Bank’s liability for failing to prevent fraud

4th November 2019

68711055 s
31425714 s
92156765 s

The Supreme Court has very recently (30th October 2019) handed down judgment in the case of Singularis Holdings Ltd (In Official Liquidation) v Daiwa Capital Markets Europe Ltd

For many years, banks in England have been subject to what is commonly referred to as the Quincecare duty (following the case of Barclays Bank PLC v Quincecare Limited). 

The decision in Quincecare was that there is an implied term of the contract between a bank and it’s customer which imposed upon the bank a duty of care not to carry out the customer’s order if the bank knows that the order has been given dishonestly.  The duty also makes the bank liable if it shuts it’s eyes to obvious dishonesty or is reckless by failing to make appropriate enquiries. 

However it had been argued that the Quincecare duty did not apply in circumstances where the customer is a company and the instructions to the bank were given by the sole shareholder who, in effect, controls the company.

This was the situation in the Singularis case.  Mr Al Sanea, the sole shareholder and the controller of Singularis, gave instructions to Daiwa, the company’s bank, to pay out a cash surplus of $204M to a third party which left Singularis unable to pay it’s creditors. 

The liquidators of Singularis brought claims against Daiwa including a claim for breach of the Quincecare duty. 

Daiwa raised a number of defences to the claim including one that, as Mr Al Sanea was the controlling mind of the company, any fraud by him should be attributed to the company so that a claim based on the Quincecare duty must fail on the ground of illegality and various other grounds. 

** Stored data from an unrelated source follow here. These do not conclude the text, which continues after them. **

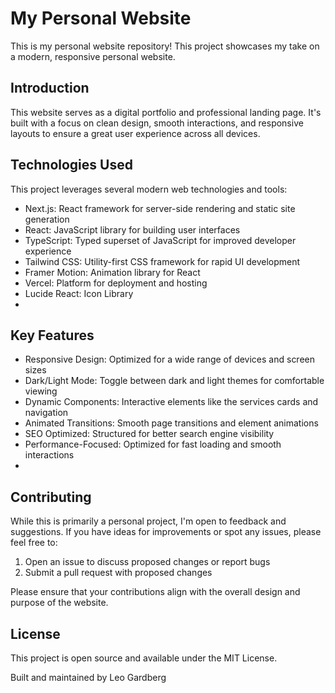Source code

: # My Personal Website

This is my personal website repository! This project showcases my take on a modern, responsive personal website.

## Introduction

This website serves as a digital portfolio and professional landing page. It's built with a focus on clean design, smooth interactions, and responsive layouts to ensure a great user experience across all devices.

## Technologies Used

This project leverages several modern web technologies and tools:
- Next.js: React framework for server-side rendering and static site generation
- React: JavaScript library for building user interfaces
- TypeScript: Typed superset of JavaScript for improved developer experience
- Tailwind CSS: Utility-first CSS framework for rapid UI development
- Framer Motion: Animation library for React
- Vercel: Platform for deployment and hosting
- Lucide React: Icon Library
- 
## Key Features

- Responsive Design: Optimized for a wide range of devices and screen sizes
- Dark/Light Mode: Toggle between dark and light themes for comfortable viewing
- Dynamic Components: Interactive elements like the services cards and navigation
- Animated Transitions: Smooth page transitions and element animations
- SEO Optimized: Structured for better search engine visibility
- Performance-Focused: Optimized for fast loading and smooth interactions
- 
## Contributing

While this is primarily a personal project, I'm open to feedback and suggestions. If you have ideas for improvements or spot any issues, please feel free to:

1. Open an issue to discuss proposed changes or report bugs
2. Submit a pull request with proposed changes

Please ensure that your contributions align with the overall design and purpose of the website.

## License

This project is open source and available under the MIT License.

Built and maintained by Leo Gardberg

The Supreme Court unanimously dismissed Daiwa’s argument.  The only substantive judgment being given by Lady Hale and she held the bank liable for the losses suffered by Singularis as a result of Daiwa’s breach of its Quincecare duty.

This judgment is likely to be of great significance and places a greater onus on banks to question instructions given on behalf of closely controlled companies to make it harder for their owners to commit fraud on the company and it’s creditors.